**EXERCISE GOAL**
From the entries below, determine the number of lines that contain "linguistic". Give that number by itself.

RECORDS SUPPLIED Block Start

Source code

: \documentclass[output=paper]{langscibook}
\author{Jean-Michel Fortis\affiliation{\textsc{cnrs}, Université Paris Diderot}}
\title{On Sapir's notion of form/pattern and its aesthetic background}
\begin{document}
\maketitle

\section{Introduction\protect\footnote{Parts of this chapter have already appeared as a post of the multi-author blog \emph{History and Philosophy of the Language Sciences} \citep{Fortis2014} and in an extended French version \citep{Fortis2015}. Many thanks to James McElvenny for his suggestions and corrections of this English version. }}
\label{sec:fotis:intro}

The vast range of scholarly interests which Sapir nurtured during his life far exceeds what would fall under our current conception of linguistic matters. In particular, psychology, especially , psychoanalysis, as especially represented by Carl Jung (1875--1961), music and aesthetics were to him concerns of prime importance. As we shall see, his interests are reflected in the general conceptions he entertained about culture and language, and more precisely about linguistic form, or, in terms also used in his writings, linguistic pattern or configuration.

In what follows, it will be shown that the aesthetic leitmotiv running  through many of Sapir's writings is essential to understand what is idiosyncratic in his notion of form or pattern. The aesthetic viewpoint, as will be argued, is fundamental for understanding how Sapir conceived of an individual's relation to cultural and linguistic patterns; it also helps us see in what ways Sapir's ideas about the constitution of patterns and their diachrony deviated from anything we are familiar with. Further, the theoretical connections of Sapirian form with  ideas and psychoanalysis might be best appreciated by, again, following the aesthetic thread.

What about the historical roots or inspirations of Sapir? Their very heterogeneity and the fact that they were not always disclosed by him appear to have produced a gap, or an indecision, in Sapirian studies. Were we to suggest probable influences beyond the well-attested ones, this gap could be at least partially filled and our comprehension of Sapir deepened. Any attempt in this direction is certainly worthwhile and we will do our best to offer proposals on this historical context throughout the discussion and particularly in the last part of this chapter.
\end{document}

RECORDS SUPPLIED Block End
RECORDS SUPPLIED Block Start

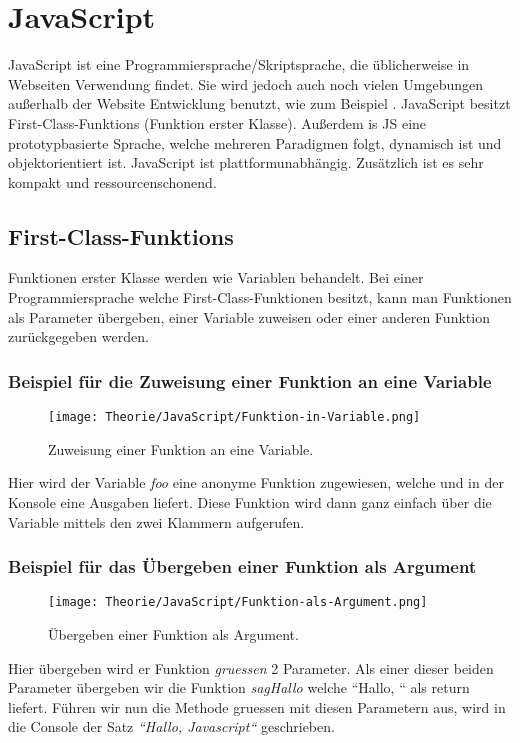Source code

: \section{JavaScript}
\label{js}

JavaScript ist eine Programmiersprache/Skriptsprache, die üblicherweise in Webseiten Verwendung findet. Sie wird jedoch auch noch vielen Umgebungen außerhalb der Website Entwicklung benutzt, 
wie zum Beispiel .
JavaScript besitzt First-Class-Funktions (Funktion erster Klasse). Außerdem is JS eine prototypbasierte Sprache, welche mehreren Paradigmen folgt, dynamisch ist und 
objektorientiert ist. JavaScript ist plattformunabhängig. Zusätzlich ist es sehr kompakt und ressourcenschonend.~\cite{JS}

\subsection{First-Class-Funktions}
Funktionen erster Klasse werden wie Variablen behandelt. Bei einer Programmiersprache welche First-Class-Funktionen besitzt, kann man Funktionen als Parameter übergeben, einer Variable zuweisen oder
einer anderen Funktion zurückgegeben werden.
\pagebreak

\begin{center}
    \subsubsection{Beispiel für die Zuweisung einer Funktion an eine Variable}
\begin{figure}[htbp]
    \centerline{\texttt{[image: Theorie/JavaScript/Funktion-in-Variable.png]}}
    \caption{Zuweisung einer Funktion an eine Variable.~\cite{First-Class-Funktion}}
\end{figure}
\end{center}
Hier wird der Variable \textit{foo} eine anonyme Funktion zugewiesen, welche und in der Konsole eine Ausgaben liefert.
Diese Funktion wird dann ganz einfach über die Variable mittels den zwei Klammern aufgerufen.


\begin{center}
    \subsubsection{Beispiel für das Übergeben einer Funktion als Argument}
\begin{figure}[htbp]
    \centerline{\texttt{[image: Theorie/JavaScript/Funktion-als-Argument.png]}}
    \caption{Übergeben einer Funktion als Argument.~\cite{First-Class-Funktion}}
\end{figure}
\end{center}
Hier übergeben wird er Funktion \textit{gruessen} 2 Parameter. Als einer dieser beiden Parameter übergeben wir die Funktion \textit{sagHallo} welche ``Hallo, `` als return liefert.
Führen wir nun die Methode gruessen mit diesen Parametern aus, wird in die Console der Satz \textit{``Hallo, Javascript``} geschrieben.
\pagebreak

RECORDS SUPPLIED Block End
RECORDS SUPPLIED Block Start

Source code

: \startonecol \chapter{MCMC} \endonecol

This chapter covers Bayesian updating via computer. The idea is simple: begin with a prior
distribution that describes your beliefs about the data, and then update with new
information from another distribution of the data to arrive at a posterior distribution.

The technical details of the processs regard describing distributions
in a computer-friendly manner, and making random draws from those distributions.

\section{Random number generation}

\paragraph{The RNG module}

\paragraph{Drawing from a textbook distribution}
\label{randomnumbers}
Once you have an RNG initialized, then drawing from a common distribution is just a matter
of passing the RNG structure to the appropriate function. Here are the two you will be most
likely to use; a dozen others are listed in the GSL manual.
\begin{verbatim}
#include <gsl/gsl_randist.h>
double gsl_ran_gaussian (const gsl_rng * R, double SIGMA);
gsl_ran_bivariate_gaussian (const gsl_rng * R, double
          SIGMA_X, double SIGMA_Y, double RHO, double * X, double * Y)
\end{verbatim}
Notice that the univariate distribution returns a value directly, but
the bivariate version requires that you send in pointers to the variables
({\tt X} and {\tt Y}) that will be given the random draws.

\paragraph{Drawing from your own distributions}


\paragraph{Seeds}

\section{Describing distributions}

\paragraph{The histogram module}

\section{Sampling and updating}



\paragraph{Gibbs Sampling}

RECORDS SUPPLIED Block End

**REPLY TO THE EXERCISE**
2